Però anche mettendo assieme tutto il buonsenso e la
comprensione del mondo, chi accetterebbe di farsi carico dei
problemi dell'Italia senza la sicurezza di averne una
contropartita?
"Tirreno Power ha presentato un progetto integrato di
notevole spessore, inaugurando una via italiana all'energia
sostenibile: con i risparmi generati dall'uso del carbone si
possono adottare le migliori tecnologie e finanziare i
programmi eolici, solari, idroelettrici. Tutte belle idee,
ma per dargli forza e sostanza servono grandi risorse che
possono essere generate solo producendo energia a costi in
linea con quelli dei concorrenti europei".
Che però sull'innovazione e la ricerca sono un passo avanti
a noi?
"Guardi, se oggi la Francia e la Germania possono fare della
filosofia sulle fonti rinnovabili è perché hanno alle spalle
una l'energia nucleare, l'altra l'energia del carbone. Noi
bruciamo nelle centrali il metano, che è un po' come fare il
bagno nel latte d'asina, e se ci manca questo andiamo a
comprarci i chilowattora francesi o quelli tedeschi.
Dobbiamo uscire da questa spirale. E non avendo materie
prime dobbiamo essere creativi e nello stesso tempo stare
attenti a non dipendere solo da pochi fornitori".
Resta il fatto che non può farsene carico solo Savona, che
qualche miliardo di chilowattora già li produce?
"Sì, ma questo è un discorso che non ci porta da nessuna
parte. In Italia qualcuno deve farsi carico dell'Alta
velocità, qualcun altro degli inceneritori, delle
discariche, delle basi militari, delle antenne e così via.
Si può fare se ognuno accetta la propria quota di disagio, e
se chi non ha questi disagi accetta di pagare qualcosa di
più".
Vale a dire che si può pensare ad uno sconto per chi invece
l'energia la "esporta"?
"Il territorio deve avere dei benefici, questo è chiaro.
Però questo non lo può decidere la Regione o un Comune, e
nemmeno un'azienda come Tirreno Power. Deve esserci una
legge che preveda tagli sulle bollette delle imprese e delle
famiglie che vivono dove c'è una centrale, o minori tasse
sui rifiuti per chi ha una discarica nel comune dove abita e
così via".
Detta così sembrerebbe una riproposizione della famigerata
"penosa" per chi faceva un lavoro malsano?
"Ma non è vero, perché la base di tutto è che ci sarà meno
inquinamento. A Vado verranno messi filtri più potenti, i
depositi di carbone saranno coperti, verrà attuato un
monitoraggio ambientale la cui gestione sarà affidata a
soggetti super partes.
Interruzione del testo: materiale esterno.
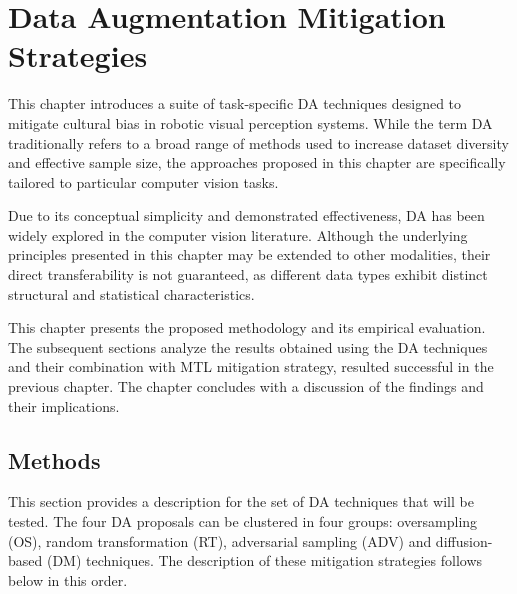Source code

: \chapter{Data Augmentation Mitigation Strategies}
\label{ch3}
\ifpdf
    \graphicspath{{Chapter3/Figs/Raster/}{Chapter3/Figs/PDF/}{Chapter3/Figs/}}
\else
    \graphicspath{{Chapter3/Figs/Vector/}{Chapter3/Figs/}}
\fi
%

%
This chapter introduces a suite of task-specific DA techniques designed to mitigate cultural bias in robotic visual perception systems. While the term DA traditionally refers to a broad range of methods used to increase dataset diversity and effective sample size, the approaches proposed in this chapter are specifically tailored to particular computer vision tasks.

Due to its conceptual simplicity and demonstrated effectiveness, DA has been widely explored in the computer vision literature. Although the underlying principles presented in this chapter may be extended to other modalities, their direct transferability is not guaranteed, as different data types exhibit distinct structural and statistical characteristics.

This chapter presents the proposed methodology and its empirical evaluation. 
The subsequent sections analyze the results obtained using the DA techniques and their combination with MTL mitigation strategy, resulted successful in the previous chapter. 
The chapter concludes with a discussion of the findings and their implications.


\section{Methods}
This section provides a description for the set of DA techniques that will be tested.
The four DA proposals can be clustered in four groups: oversampling (OS), random transformation (RT), adversarial sampling (ADV) and diffusion-based (DM) techniques.
The description of these mitigation strategies follows below in this order.


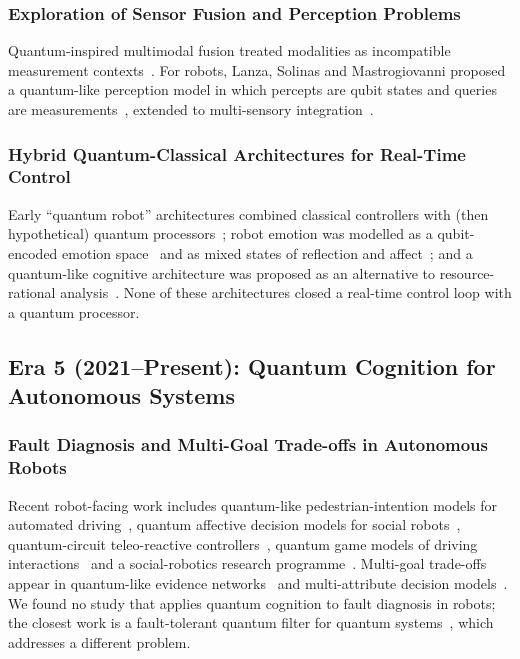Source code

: \documentclass[pdflatex,sn-basic]{sn-jnl}
\begin{document}
\subsubsection{Exploration of Sensor Fusion and Perception Problems}
Quantum-inspired multimodal fusion treated modalities as incompatible measurement contexts~\citep{Li2021a,Gkoumas2021}. For robots, Lanza, Solinas and Mastrogiovanni proposed a quantum-like perception model in which percepts are qubit states and queries are measurements~\citep{Lanza2020}, extended to multi-sensory integration~\citep{Lanza2021}.

\subsubsection{Hybrid Quantum-Classical Architectures for Real-Time Control}
Early ``quantum robot'' architectures combined classical controllers with (then hypothetical) quantum processors~\citep{Benioff1998,Dong2006}; robot emotion was modelled as a qubit-encoded emotion space~\citep{Yan2019} and as mixed states of reflection and affect~\citep{Hoorn2019}; and a quantum-like cognitive architecture was proposed as an alternative to resource-rational analysis~\citep{Moreira2020a}. None of these architectures closed a real-time control loop with a quantum processor.

\subsection{Era 5 (2021--Present): Quantum Cognition for Autonomous Systems}\label{sec:era5}

\subsubsection{Fault Diagnosis and Multi-Goal Trade-offs in Autonomous Robots}
Recent robot-facing work includes quantum-like pedestrian-intention models for automated driving~\citep{Song2022}, quantum affective decision models for social robots~\citep{Ho2022,Yan2021c}, quantum-circuit teleo-reactive controllers~\citep{Chella2026}, quantum game models of driving interactions~\citep{Essalmi2025,Essalmi2026} and a social-robotics research programme~\citep{DeCarolis2025}. Multi-goal trade-offs appear in quantum-like evidence networks~\citep{Gao2025} and multi-attribute decision models~\citep{She2021}. We found no study that applies quantum cognition to fault diagnosis in robots; the closest work is a fault-tolerant quantum filter for quantum systems~\citep{Gao2021}, which addresses a different problem.
\end{document}
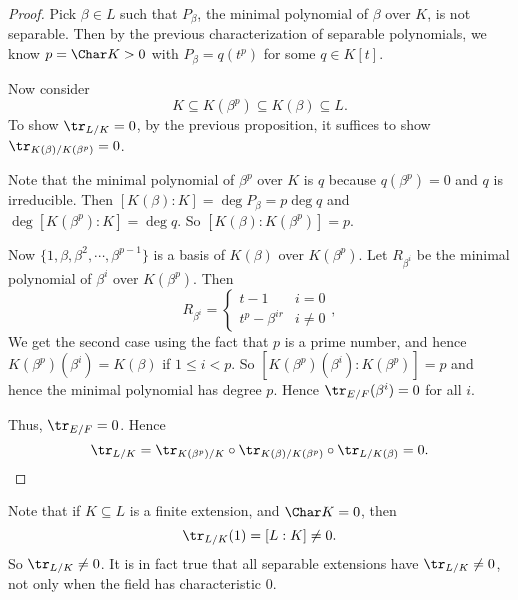 \documentclass[a4paper]{article}
\begin{document}
\begin{proof}
  Pick $\beta \in L$ such that $P_\beta$, the minimal polynomial of $\beta$ over $K$, is not separable. Then by the previous characterization of separable polynomials, we know $p = \Char K > 0$ with $P_\beta = q(t^p)$ for some $q \in K[t]$.

  Now consider
  \[
    K \subseteq K(\beta^p) \subseteq K(\beta) \subseteq L.
  \]
  To show $\tr_{L/K} = 0$, by the previous proposition, it suffices to show $\tr_{K(\beta)/K(\beta^p)} = 0$.

  Note that the minimal polynomial of $\beta^p$ over $K$ is $q$ because $q(\beta^p) = 0$ and $q$ is irreducible. Then $[K(\beta):K] = \deg P_\beta = p \deg q$ and $\deg[K(\beta^p):K] = \deg q$. So $[K(\beta):K(\beta^p)] = p$.

  Now $\{1, \beta, \beta^2, \cdots, \beta^{p - 1}\}$ is a basis of $K(\beta)$ over $K(\beta^p)$. Let $R_{\beta^i}$ be the minimal polynomial of $\beta^i$ over $K(\beta^p)$. Then
  \[
    R_{\beta^i} =
    \begin{cases}
      t - 1 & i = 0\\
      t^p - \beta^{ir} & i \not=0
    \end{cases},
  \]
  We get the second case using the fact that $p$ is a prime number, and hence $K(\beta^p)(\beta^i) = K(\beta)$ if $1 \leq i < p$. So $[K(\beta^p)(\beta^i):K(\beta^p)] = p$ and hence the minimal polynomial has degree $p$. Hence $\tr_{E/F} (\beta^i) = 0$ for all $i$.

  Thus, $\tr_{E/F} = 0$. Hence
  \[
    \tr_{L/K} = \tr_{K(\beta^p)/K} \circ \tr_{K(\beta)/K(\beta^p)} \circ \tr_{L/K(\beta)} = 0.
  \]
\end{proof}
Note that if $K \subseteq L$ is a finite extension, and $\Char K = 0$, then
\[
  \tr_{L/K}(1) = [L:K] \not= 0.
\]
So $\tr_{L/K} \not= 0$. It is in fact true that all separable extensions have $\tr_{L/K} \not= 0$, not only when the field has characteristic $0$.
\end{document}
Ci sono tutte le garanzie che gli
impegni saranno mantenuti".
Il problema resta quello di convincere gli amministratori e
le popolazioni?
"Capisco i sindaci. Non è pensabile che tutte le tensioni si
scarichino su di loro, devono esserci degli interventi a
monte, non solo per definire il quadro dei benefici, ma
anche per sostenere dei modelli di sviluppo, chiarire il
ruolo di ogni comunità locale e del suo territorio. La gente
deve essere informata di più, deve rendersi conto che non ci
sono rischi, che tutto è sotto controllo".
E che comunque è in discussione un grosso investimento?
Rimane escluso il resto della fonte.